◆ WHAT YOU WILL DO
The task calls for an exact copy of the records, without any images.

(Stored data)
########################################

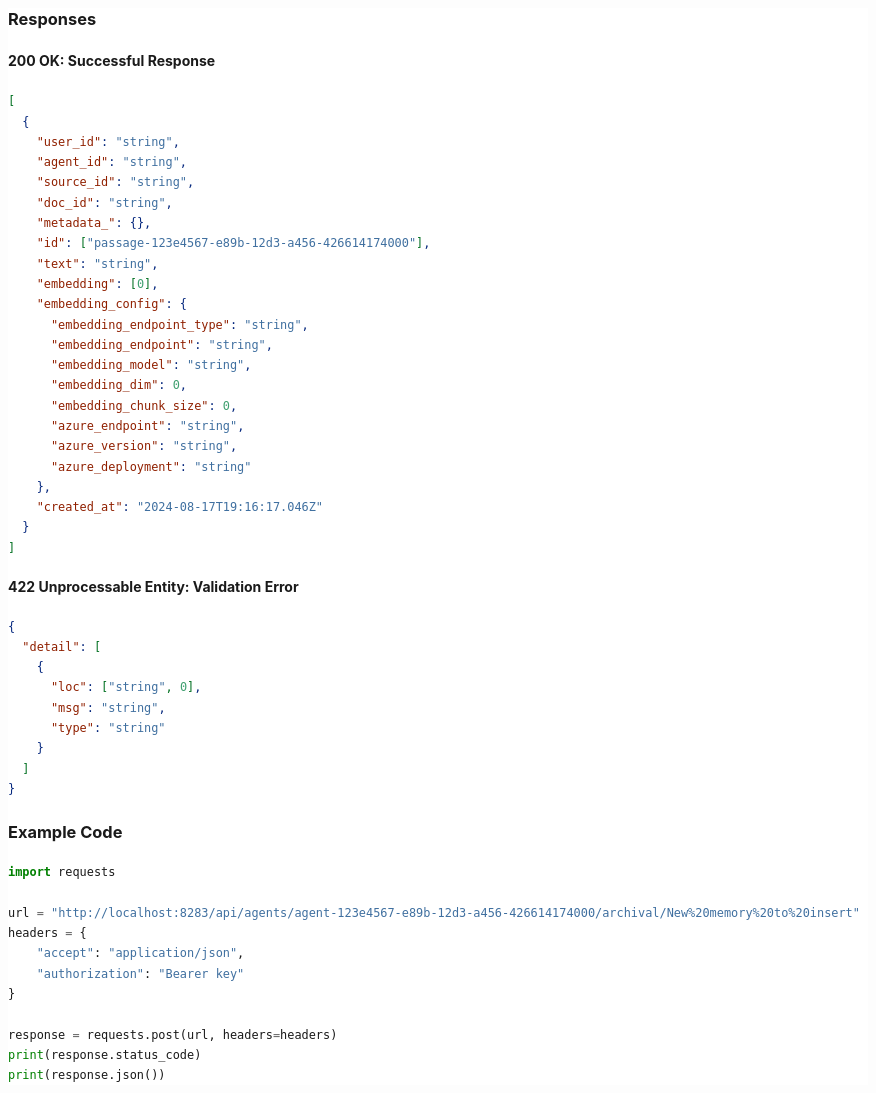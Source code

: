 ### Responses

#### 200 OK: Successful Response
```json
[
  {
    "user_id": "string",
    "agent_id": "string",
    "source_id": "string",
    "doc_id": "string",
    "metadata_": {},
    "id": ["passage-123e4567-e89b-12d3-a456-426614174000"],
    "text": "string",
    "embedding": [0],
    "embedding_config": {
      "embedding_endpoint_type": "string",
      "embedding_endpoint": "string",
      "embedding_model": "string",
      "embedding_dim": 0,
      "embedding_chunk_size": 0,
      "azure_endpoint": "string",
      "azure_version": "string",
      "azure_deployment": "string"
    },
    "created_at": "2024-08-17T19:16:17.046Z"
  }
]
```

#### 422 Unprocessable Entity: Validation Error
```json
{
  "detail": [
    {
      "loc": ["string", 0],
      "msg": "string",
      "type": "string"
    }
  ]
}
```

### Example Code
```python
import requests

url = "http://localhost:8283/api/agents/agent-123e4567-e89b-12d3-a456-426614174000/archival/New%20memory%20to%20insert"
headers = {
    "accept": "application/json",
    "authorization": "Bearer key"
}

response = requests.post(url, headers=headers)
print(response.status_code)
print(response.json())
```
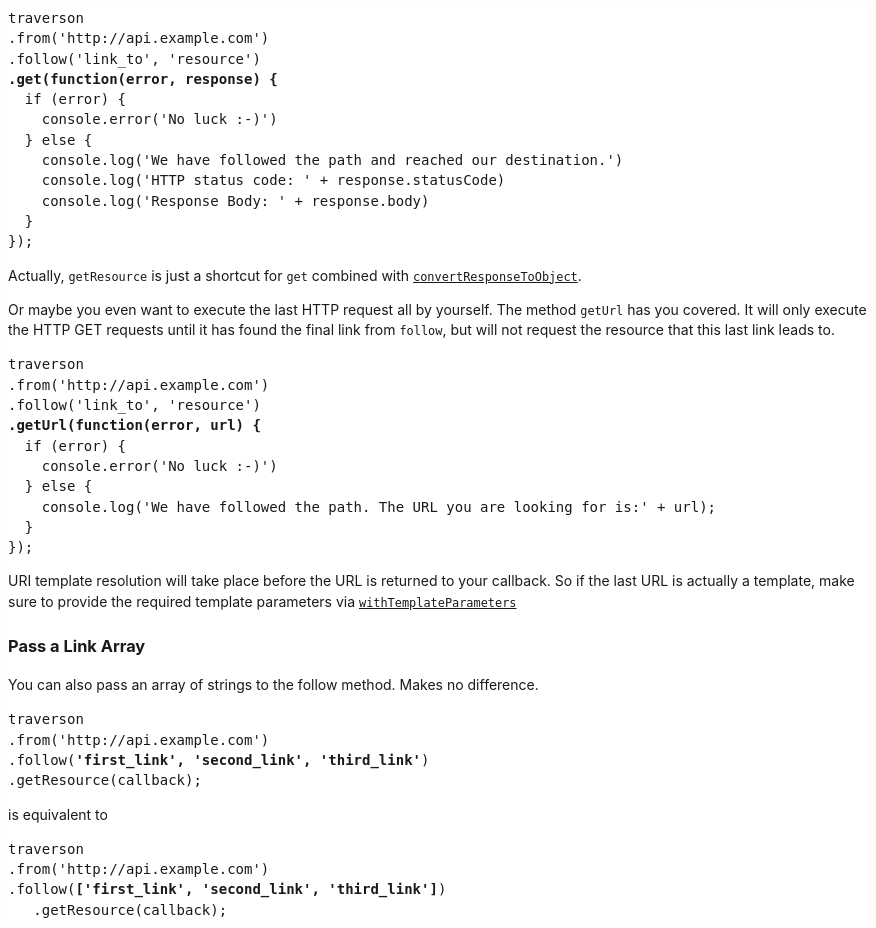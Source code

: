 <pre lang="javascript">
traverson
.from('http://api.example.com')
.follow('link_to', 'resource')
<b>.get(function(error, response) {</b>
  if (error) {
    console.error('No luck :-)')
  } else {
    console.log('We have followed the path and reached our destination.')
    console.log('HTTP status code: ' + response.statusCode)
    console.log('Response Body: ' + response.body)
  }
});
</pre>

Actually, `getResource` is just a shortcut for `get` combined with [`convertResponseToObject`](https://github.com/basti1302/traverson/blob/master/api.markdown#builder-convertResponseToObject).

Or maybe you even want to execute the last HTTP request all by yourself. The method `getUrl` has you covered. It will only execute the HTTP GET requests until it has found the final link from `follow`, but will not request the resource that this last link leads to.

<pre lang="javascript">
traverson
.from('http://api.example.com')
.follow('link_to', 'resource')
<b>.getUrl(function(error, url) {</b>
  if (error) {
    console.error('No luck :-)')
  } else {
    console.log('We have followed the path. The URL you are looking for is:' + url);
  }
});
</pre>

URI template resolution will take place before the URL is returned to your callback. So if the last URL is actually a template, make sure to provide the required template parameters via [`withTemplateParameters`](https://github.com/basti1302/traverson/blob/master/api.markdown#builder-withTemplateParameters)

### Pass a Link Array

You can also pass an array of strings to the follow method. Makes no difference.

<pre lang="javascript">
traverson
.from('http://api.example.com')
.follow(<b>'first_link', 'second_link', 'third_link'</b>)
.getResource(callback);
</pre>
is equivalent to
<pre lang="javascript">
traverson
.from('http://api.example.com')
.follow(<b>['first_link', 'second_link', 'third_link']</b>)
   .getResource(callback);
</pre>
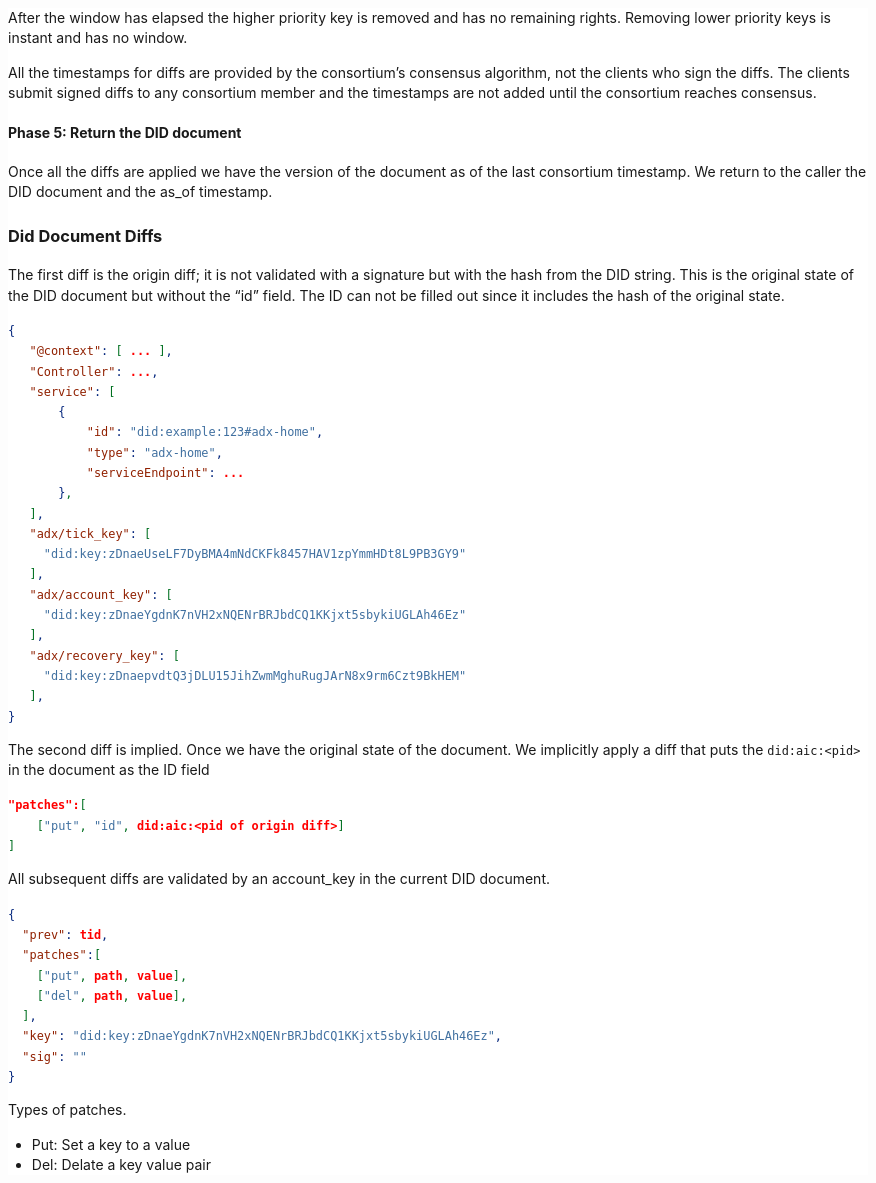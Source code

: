 After the window has elapsed the higher priority key is removed and has no remaining rights. Removing lower priority keys is instant and has no window.

All the timestamps for diffs are provided by the consortium’s consensus algorithm, not the clients who sign the diffs. The clients submit signed diffs to any consortium member and the timestamps are not added until the consortium reaches consensus.

#### Phase 5: Return the DID document
Once all the diffs are applied we have the version of the document as of the last consortium timestamp. We return to the caller the DID document and the as_of timestamp.



### Did Document Diffs

The first diff is the origin diff; it is not validated with a signature but with the hash from the DID string. This is the original state of the DID document but without the “id” field. The ID can not be filled out since it includes the hash of the original state.

```json
{
   "@context": [ ... ],
   "Controller": ...,
   "service": [
       {
           "id": "did:example:123#adx-home",
           "type": "adx-home",
           "serviceEndpoint": ...
       },
   ],
   "adx/tick_key": [
     "did:key:zDnaeUseLF7DyBMA4mNdCKFk8457HAV1zpYmmHDt8L9PB3GY9"
   ],
   "adx/account_key": [
     "did:key:zDnaeYgdnK7nVH2xNQENrBRJbdCQ1KKjxt5sbykiUGLAh46Ez"
   ],
   "adx/recovery_key": [
     "did:key:zDnaepvdtQ3jDLU15JihZwmMghuRugJArN8x9rm6Czt9BkHEM"
   ],
}
```
The second diff is implied.
Once we have the original state of the document.
We implicitly apply a diff that puts the `did:aic:<pid>` in the document as the ID field
```json
"patches":[
    ["put", "id", did:aic:<pid of origin diff>]
]
```
All subsequent diffs are validated by an account_key in the current DID document.
```json
{
  "prev": tid,
  "patches":[
    ["put", path, value],
    ["del", path, value],
  ],
  "key": "did:key:zDnaeYgdnK7nVH2xNQENrBRJbdCQ1KKjxt5sbykiUGLAh46Ez",
  "sig": ""
}
```
Types of patches.
* Put: Set a key to a value
* Del: Delate a key value pair
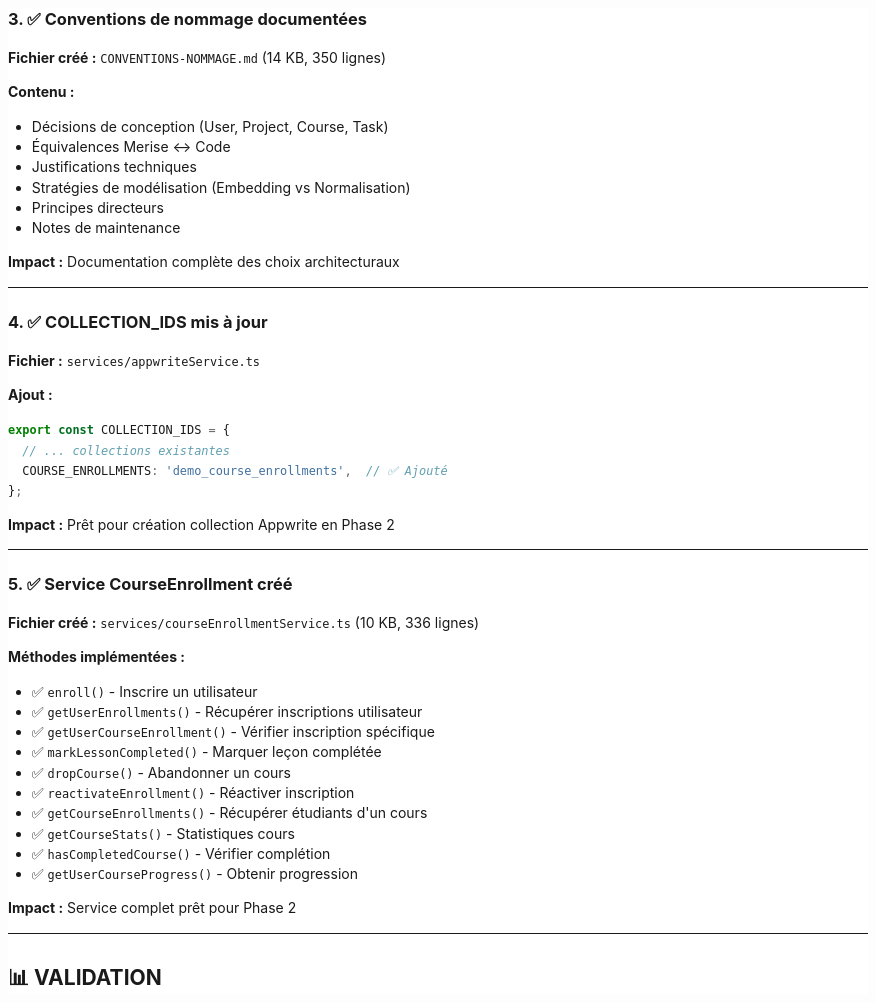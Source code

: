 
### 3. ✅ Conventions de nommage documentées

**Fichier créé :** `CONVENTIONS-NOMMAGE.md` (14 KB, 350 lignes)

**Contenu :**
- Décisions de conception (User, Project, Course, Task)
- Équivalences Merise ↔ Code
- Justifications techniques
- Stratégies de modélisation (Embedding vs Normalisation)
- Principes directeurs
- Notes de maintenance

**Impact :** Documentation complète des choix architecturaux

---

### 4. ✅ COLLECTION_IDS mis à jour

**Fichier :** `services/appwriteService.ts`

**Ajout :**
```typescript
export const COLLECTION_IDS = {
  // ... collections existantes
  COURSE_ENROLLMENTS: 'demo_course_enrollments',  // ✅ Ajouté
};
```

**Impact :** Prêt pour création collection Appwrite en Phase 2

---

### 5. ✅ Service CourseEnrollment créé

**Fichier créé :** `services/courseEnrollmentService.ts` (10 KB, 336 lignes)

**Méthodes implémentées :**
- ✅ `enroll()` - Inscrire un utilisateur
- ✅ `getUserEnrollments()` - Récupérer inscriptions utilisateur
- ✅ `getUserCourseEnrollment()` - Vérifier inscription spécifique
- ✅ `markLessonCompleted()` - Marquer leçon complétée
- ✅ `dropCourse()` - Abandonner un cours
- ✅ `reactivateEnrollment()` - Réactiver inscription
- ✅ `getCourseEnrollments()` - Récupérer étudiants d'un cours
- ✅ `getCourseStats()` - Statistiques cours
- ✅ `hasCompletedCourse()` - Vérifier complétion
- ✅ `getUserCourseProgress()` - Obtenir progression

**Impact :** Service complet prêt pour Phase 2

---

## 📊 VALIDATION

########################################

◆ RESPONSE TO THIS TASK
Source code

: ### Responses

#### 200 OK: Successful Response
```json
[
  {
    "user_id": "string",
    "agent_id": "string",
    "source_id": "string",
    "doc_id": "string",
    "metadata_": {},
    "id": ["passage-123e4567-e89b-12d3-a456-426614174000"],
    "text": "string",
    "embedding": [0],
    "embedding_config": {
      "embedding_endpoint_type": "string",
      "embedding_endpoint": "string",
      "embedding_model": "string",
      "embedding_dim": 0,
      "embedding_chunk_size": 0,
      "azure_endpoint": "string",
      "azure_version": "string",
      "azure_deployment": "string"
    },
    "created_at": "2024-08-17T19:16:17.046Z"
  }
]
```

#### 422 Unprocessable Entity: Validation Error
```json
{
  "detail": [
    {
      "loc": ["string", 0],
      "msg": "string",
      "type": "string"
    }
  ]
}
```

### Example Code
```python
import requests

url = "http://localhost:8283/api/agents/agent-123e4567-e89b-12d3-a456-426614174000/archival/New%20memory%20to%20insert"
headers = {
    "accept": "application/json",
    "authorization": "Bearer key"
}

response = requests.post(url, headers=headers)
print(response.status_code)
print(response.json())
```
Source code

: <pre lang="javascript">
traverson
.from('http://api.example.com')
.follow('link_to', 'resource')
<b>.get(function(error, response) {</b>
  if (error) {
    console.error('No luck :-)')
  } else {
    console.log('We have followed the path and reached our destination.')
    console.log('HTTP status code: ' + response.statusCode)
    console.log('Response Body: ' + response.body)
  }
});
</pre>

Actually, `getResource` is just a shortcut for `get` combined with [`convertResponseToObject`](https://github.com/basti1302/traverson/blob/master/api.markdown#builder-convertResponseToObject).

Or maybe you even want to execute the last HTTP request all by yourself. The method `getUrl` has you covered. It will only execute the HTTP GET requests until it has found the final link from `follow`, but will not request the resource that this last link leads to.

<pre lang="javascript">
traverson
.from('http://api.example.com')
.follow('link_to', 'resource')
<b>.getUrl(function(error, url) {</b>
  if (error) {
    console.error('No luck :-)')
  } else {
    console.log('We have followed the path. The URL you are looking for is:' + url);
  }
});
</pre>

URI template resolution will take place before the URL is returned to your callback. So if the last URL is actually a template, make sure to provide the required template parameters via [`withTemplateParameters`](https://github.com/basti1302/traverson/blob/master/api.markdown#builder-withTemplateParameters)

### Pass a Link Array

You can also pass an array of strings to the follow method. Makes no difference.

<pre lang="javascript">
traverson
.from('http://api.example.com')
.follow(<b>'first_link', 'second_link', 'third_link'</b>)
.getResource(callback);
</pre>
is equivalent to
<pre lang="javascript">
traverson
.from('http://api.example.com')
.follow(<b>['first_link', 'second_link', 'third_link']</b>)
   .getResource(callback);
</pre>
Source code

: After the window has elapsed the higher priority key is removed and has no remaining rights. Removing lower priority keys is instant and has no window.

All the timestamps for diffs are provided by the consortium’s consensus algorithm, not the clients who sign the diffs. The clients submit signed diffs to any consortium member and the timestamps are not added until the consortium reaches consensus.

#### Phase 5: Return the DID document
Once all the diffs are applied we have the version of the document as of the last consortium timestamp. We return to the caller the DID document and the as_of timestamp.



### Did Document Diffs

The first diff is the origin diff; it is not validated with a signature but with the hash from the DID string. This is the original state of the DID document but without the “id” field. The ID can not be filled out since it includes the hash of the original state.

```json
{
   "@context": [ ... ],
   "Controller": ...,
   "service": [
       {
           "id": "did:example:123#adx-home",
           "type": "adx-home",
           "serviceEndpoint": ...
       },
   ],
   "adx/tick_key": [
     "did:key:zDnaeUseLF7DyBMA4mNdCKFk8457HAV1zpYmmHDt8L9PB3GY9"
   ],
   "adx/account_key": [
     "did:key:zDnaeYgdnK7nVH2xNQENrBRJbdCQ1KKjxt5sbykiUGLAh46Ez"
   ],
   "adx/recovery_key": [
     "did:key:zDnaepvdtQ3jDLU15JihZwmMghuRugJArN8x9rm6Czt9BkHEM"
   ],
}
```
The second diff is implied.
Once we have the original state of the document.
We implicitly apply a diff that puts the `did:aic:<pid>` in the document as the ID field
```json
"patches":[
    ["put", "id", did:aic:<pid of origin diff>]
]
```
All subsequent diffs are validated by an account_key in the current DID document.
```json
{
  "prev": tid,
  "patches":[
    ["put", path, value],
    ["del", path, value],
  ],
  "key": "did:key:zDnaeYgdnK7nVH2xNQENrBRJbdCQ1KKjxt5sbykiUGLAh46Ez",
  "sig": ""
}
```
Types of patches.
* Put: Set a key to a value
* Del: Delate a key value pair
Source code

: 
### 3. ✅ Conventions de nommage documentées

**Fichier créé :** `CONVENTIONS-NOMMAGE.md` (14 KB, 350 lignes)

**Contenu :**
- Décisions de conception (User, Project, Course, Task)
- Équivalences Merise ↔ Code
- Justifications techniques
- Stratégies de modélisation (Embedding vs Normalisation)
- Principes directeurs
- Notes de maintenance

**Impact :** Documentation complète des choix architecturaux

---

### 4. ✅ COLLECTION_IDS mis à jour

**Fichier :** `services/appwriteService.ts`

**Ajout :**
```typescript
export const COLLECTION_IDS = {
  // ... collections existantes
  COURSE_ENROLLMENTS: 'demo_course_enrollments',  // ✅ Ajouté
};
```

**Impact :** Prêt pour création collection Appwrite en Phase 2

---

### 5. ✅ Service CourseEnrollment créé

**Fichier créé :** `services/courseEnrollmentService.ts` (10 KB, 336 lignes)

**Méthodes implémentées :**
- ✅ `enroll()` - Inscrire un utilisateur
- ✅ `getUserEnrollments()` - Récupérer inscriptions utilisateur
- ✅ `getUserCourseEnrollment()` - Vérifier inscription spécifique
- ✅ `markLessonCompleted()` - Marquer leçon complétée
- ✅ `dropCourse()` - Abandonner un cours
- ✅ `reactivateEnrollment()` - Réactiver inscription
- ✅ `getCourseEnrollments()` - Récupérer étudiants d'un cours
- ✅ `getCourseStats()` - Statistiques cours
- ✅ `hasCompletedCourse()` - Vérifier complétion
- ✅ `getUserCourseProgress()` - Obtenir progression

**Impact :** Service complet prêt pour Phase 2

---

## 📊 VALIDATION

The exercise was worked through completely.